Ils jouent la fierté. Ils jouent le soulagement pour tromper la tristesse et le manque. Ceux d’entre nous dont les enfants ont, de crise en crise, pris le chemin de l’exil font des envieux prêts à pleurer tous les jours les larmes de leur corps, pourvu que les leurs soient à leur tour à l’abri, avec une chance d’avenir. Le chemin de ce départ est long et tendu. Arriver jusqu’au bac ou la licence, obtenir les notes requises, postuler aux universités et passer des nuits blanches à attendre une admission, repostuler pour un improbable visa étudiant, assurer entre-temps les fonds nécessaires pour le voyage, la scolarité, le logement et le minimum vital… Ces étapes soumises à tous les aléas, une fois franchies, ne sont pas les dernières. Il faut encore que ces jeunes trouvent un emploi pour tenir jusqu’à leur naturalisation quelques années plus tard. Dans ce monde en crise où les nationaux eux-mêmes ont du mal à se faire embaucher, il faut à nos enfants décupler d’endurance et de compétence pour trouver le graal qui leur permettra enfin de se sentir stabilisés. Cette traversée ne peut se faire qu’en restant concentré sur le but, sans céder ni à la nostalgie, ni à la fatigue, la dépression, l’autocomplaisance ou toute forme de découragement. Beaucoup se privent jusqu’à l’épuisement mais s’interdisent de demander l’aide de leurs parents déjà saignés aux quatre veines et pris à la gorge par les banques qui continuent à les priver de leurs économies. Les parents s’en doutent, s’en inquiètent, en sont mortifiés d’impuissance. Mais du Liban à tous les points de la terre où luttent nos tendres pousses, espérance et vaillance aident à tenir. Des jours meilleurs attendent sûrement derrière l’horizon.
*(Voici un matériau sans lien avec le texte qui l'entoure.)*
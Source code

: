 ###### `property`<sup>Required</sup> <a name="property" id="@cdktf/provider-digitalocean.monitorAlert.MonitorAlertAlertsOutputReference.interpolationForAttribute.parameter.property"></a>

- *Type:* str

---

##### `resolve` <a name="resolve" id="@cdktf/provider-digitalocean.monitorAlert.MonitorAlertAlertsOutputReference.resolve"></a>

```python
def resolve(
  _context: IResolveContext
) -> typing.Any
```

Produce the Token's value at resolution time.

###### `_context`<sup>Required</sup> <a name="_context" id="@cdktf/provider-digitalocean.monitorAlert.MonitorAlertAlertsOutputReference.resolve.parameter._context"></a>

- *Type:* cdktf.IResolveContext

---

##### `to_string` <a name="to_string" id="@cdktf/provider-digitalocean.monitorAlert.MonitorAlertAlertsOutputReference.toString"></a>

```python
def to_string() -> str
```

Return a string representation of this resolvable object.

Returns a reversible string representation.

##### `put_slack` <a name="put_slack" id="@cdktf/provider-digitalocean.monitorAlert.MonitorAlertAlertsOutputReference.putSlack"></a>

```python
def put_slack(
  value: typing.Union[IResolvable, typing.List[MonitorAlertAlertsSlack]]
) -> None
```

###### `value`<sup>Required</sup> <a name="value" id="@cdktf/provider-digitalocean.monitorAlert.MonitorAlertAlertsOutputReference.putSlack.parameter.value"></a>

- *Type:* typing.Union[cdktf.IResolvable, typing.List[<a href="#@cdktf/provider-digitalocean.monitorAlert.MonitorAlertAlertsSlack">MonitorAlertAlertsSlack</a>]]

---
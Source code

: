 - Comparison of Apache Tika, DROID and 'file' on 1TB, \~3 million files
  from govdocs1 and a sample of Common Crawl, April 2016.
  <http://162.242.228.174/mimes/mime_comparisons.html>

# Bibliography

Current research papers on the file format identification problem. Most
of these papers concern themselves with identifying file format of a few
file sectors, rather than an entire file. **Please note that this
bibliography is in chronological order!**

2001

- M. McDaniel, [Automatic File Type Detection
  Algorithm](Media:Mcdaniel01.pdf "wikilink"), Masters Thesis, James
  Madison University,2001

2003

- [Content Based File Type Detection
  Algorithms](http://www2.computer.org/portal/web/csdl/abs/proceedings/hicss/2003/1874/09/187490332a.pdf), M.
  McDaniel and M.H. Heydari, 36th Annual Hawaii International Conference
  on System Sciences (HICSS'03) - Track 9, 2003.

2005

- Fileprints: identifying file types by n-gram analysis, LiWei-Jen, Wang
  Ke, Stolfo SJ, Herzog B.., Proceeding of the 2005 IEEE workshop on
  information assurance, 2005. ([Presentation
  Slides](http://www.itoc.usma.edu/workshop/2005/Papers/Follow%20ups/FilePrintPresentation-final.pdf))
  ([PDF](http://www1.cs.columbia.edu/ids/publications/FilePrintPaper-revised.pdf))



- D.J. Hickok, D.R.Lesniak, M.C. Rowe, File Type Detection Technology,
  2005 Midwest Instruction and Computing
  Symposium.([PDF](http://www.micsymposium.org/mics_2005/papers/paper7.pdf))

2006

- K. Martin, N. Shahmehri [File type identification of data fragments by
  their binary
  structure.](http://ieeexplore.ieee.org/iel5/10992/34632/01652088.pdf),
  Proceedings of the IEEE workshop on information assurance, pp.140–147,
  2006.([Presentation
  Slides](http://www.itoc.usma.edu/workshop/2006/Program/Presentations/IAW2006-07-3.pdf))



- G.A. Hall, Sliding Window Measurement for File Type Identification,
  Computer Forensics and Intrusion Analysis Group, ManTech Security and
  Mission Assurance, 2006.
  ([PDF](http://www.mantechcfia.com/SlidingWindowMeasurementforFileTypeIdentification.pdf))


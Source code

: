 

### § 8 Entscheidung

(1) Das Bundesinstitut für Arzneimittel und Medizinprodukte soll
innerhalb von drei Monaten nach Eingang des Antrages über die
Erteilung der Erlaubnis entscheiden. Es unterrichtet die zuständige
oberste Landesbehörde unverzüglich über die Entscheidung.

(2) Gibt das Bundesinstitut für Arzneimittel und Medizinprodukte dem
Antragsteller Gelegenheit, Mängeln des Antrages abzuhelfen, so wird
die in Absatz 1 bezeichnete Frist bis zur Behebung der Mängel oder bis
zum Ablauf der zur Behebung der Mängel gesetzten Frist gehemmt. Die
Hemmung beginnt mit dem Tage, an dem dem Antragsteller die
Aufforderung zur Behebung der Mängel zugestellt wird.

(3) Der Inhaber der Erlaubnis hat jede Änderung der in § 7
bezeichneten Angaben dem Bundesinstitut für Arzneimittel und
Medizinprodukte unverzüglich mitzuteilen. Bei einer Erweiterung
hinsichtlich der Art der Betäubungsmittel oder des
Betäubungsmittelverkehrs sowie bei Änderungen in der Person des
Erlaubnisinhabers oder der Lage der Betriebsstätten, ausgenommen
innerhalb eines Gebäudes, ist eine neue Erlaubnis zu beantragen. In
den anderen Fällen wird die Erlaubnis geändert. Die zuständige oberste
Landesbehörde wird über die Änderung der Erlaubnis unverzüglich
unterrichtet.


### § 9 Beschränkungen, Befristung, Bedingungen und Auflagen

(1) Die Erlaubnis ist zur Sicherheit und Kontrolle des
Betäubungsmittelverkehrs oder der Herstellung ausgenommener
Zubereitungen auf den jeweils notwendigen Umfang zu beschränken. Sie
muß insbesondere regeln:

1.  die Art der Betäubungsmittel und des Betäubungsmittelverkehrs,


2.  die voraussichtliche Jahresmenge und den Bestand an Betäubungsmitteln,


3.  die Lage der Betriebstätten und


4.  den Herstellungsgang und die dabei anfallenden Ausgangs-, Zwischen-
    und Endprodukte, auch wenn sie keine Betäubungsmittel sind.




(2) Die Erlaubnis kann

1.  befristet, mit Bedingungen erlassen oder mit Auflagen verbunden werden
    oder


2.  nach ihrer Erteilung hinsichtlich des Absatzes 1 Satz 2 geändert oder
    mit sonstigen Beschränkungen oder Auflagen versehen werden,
Voici donc la saison de leur grand retour, mais beaucoup ne rentreront pas. Fichue épée de Damoclès qui leur interdit de risquer tous leurs précieux acquis au prix d’une étreinte. Notre pays sans tête n’est jamais à l’abri d’une aventure guerrière. Sous le climat environnant, avec la guerre sauvage que mène Israël contre Gaza et les bombardements continus au Sud, nul ne peut garantir qu’il n’y aura pas de dérapage. « Coincé » est un mot que les Libanais détestent. Ils n’ont que trop souvent été privés de leur liberté de déplacement au fil des guerres. Qui de nous serait encore prêt à filer de nuit à l’aéroport, à la faveur d’une brève accalmie, ou prendre un hydroglisseur ou quelque embarcation de fortune pour joindre un vol à partir de Chypre ? Depuis le 7 octobre, les parents appellent ces enfants qu’ils meurent de respirer, ébouriffer, dévorer de tendresse pour leur dire « ne viens pas, papa » ou « ne viens pas, maman ». Une savoureuse coutume levantine veut en effet qu’on les appelle « papa » et « maman ». Et pourtant, comme on l’a toujours fait, on fera réviser et laver la voiture, on prendra rendez-vous chez le dentiste, l’ophtalmo, le pédiatre (même s’ils n’ont plus l’âge, il connaît leur histoire), le coiffeur aussi. On prévoira des repas de fête, on invitera la famille élargie. Le vieux sapin de Noël sortira du placard. Même décati, il brillera de mille feux comme font les étoiles mortes. Et toutes les kitscheries habituelles, enveloppées dans des journaux de 2022, reviendront donner à la maison cet air navrant de bazar de charité. Il y aura des monticules de chocolat et de confiseries, drogues traditionnelles de la saison.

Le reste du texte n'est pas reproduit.